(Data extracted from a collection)
*** Block opens ***

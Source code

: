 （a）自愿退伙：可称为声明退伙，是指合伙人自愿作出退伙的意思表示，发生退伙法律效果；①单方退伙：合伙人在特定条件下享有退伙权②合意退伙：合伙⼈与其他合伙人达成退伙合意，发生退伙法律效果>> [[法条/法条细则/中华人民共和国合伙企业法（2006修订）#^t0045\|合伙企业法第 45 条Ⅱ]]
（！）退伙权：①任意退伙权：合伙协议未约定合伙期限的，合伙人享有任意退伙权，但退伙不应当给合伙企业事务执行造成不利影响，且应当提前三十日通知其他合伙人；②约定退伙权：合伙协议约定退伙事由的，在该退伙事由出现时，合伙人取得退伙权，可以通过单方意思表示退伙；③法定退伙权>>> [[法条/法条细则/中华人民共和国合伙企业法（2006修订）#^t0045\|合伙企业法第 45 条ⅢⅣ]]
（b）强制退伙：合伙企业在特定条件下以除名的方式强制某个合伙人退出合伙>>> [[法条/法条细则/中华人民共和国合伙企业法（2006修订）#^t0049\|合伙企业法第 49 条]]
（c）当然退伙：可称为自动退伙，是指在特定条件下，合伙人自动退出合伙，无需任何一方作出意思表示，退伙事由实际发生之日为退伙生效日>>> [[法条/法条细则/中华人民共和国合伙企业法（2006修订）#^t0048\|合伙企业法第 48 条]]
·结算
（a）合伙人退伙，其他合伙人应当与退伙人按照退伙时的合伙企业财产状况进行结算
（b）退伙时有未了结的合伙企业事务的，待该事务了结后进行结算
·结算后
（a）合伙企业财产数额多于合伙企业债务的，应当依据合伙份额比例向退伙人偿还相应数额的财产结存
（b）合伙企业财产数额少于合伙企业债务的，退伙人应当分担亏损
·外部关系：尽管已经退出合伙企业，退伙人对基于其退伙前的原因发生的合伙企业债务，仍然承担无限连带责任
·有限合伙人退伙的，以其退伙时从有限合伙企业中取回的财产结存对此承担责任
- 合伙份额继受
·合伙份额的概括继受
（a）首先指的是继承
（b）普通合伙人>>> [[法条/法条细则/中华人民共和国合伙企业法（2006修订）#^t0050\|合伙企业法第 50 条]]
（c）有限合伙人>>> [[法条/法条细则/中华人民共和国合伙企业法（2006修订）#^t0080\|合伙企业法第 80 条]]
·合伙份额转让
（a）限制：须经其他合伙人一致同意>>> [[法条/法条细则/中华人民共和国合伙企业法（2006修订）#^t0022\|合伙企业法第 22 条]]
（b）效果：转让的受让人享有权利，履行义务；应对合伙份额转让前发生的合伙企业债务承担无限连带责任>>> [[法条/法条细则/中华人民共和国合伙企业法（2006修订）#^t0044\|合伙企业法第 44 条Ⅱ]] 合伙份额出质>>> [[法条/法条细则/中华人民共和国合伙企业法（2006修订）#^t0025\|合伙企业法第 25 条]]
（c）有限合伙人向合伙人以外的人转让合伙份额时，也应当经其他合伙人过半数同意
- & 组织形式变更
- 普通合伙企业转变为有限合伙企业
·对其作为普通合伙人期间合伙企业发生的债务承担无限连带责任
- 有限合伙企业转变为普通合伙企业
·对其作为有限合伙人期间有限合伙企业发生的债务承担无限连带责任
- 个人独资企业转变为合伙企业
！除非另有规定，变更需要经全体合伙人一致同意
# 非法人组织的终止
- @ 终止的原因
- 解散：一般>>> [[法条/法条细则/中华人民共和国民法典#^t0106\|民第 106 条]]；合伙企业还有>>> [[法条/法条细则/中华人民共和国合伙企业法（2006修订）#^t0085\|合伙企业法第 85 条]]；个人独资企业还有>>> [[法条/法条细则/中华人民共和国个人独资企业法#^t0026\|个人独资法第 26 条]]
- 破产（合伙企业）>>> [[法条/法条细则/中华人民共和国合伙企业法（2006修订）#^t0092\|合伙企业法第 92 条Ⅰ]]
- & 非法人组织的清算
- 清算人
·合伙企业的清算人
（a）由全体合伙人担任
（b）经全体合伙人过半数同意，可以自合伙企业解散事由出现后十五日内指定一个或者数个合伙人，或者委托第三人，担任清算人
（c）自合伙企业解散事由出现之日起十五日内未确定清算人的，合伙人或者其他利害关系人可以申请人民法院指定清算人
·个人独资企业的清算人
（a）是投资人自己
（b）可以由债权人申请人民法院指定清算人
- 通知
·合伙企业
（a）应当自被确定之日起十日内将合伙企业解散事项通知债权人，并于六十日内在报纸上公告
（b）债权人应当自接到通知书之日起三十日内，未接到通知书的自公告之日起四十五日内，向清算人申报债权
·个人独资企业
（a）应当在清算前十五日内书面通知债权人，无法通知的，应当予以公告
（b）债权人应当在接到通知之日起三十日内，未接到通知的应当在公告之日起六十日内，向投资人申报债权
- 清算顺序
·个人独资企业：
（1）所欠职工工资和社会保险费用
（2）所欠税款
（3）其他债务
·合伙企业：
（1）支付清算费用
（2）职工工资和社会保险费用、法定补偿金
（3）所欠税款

*** Block closes ***

Tally the lines above containing "中华人民共和国合伙企业法". Answer with the count only.

10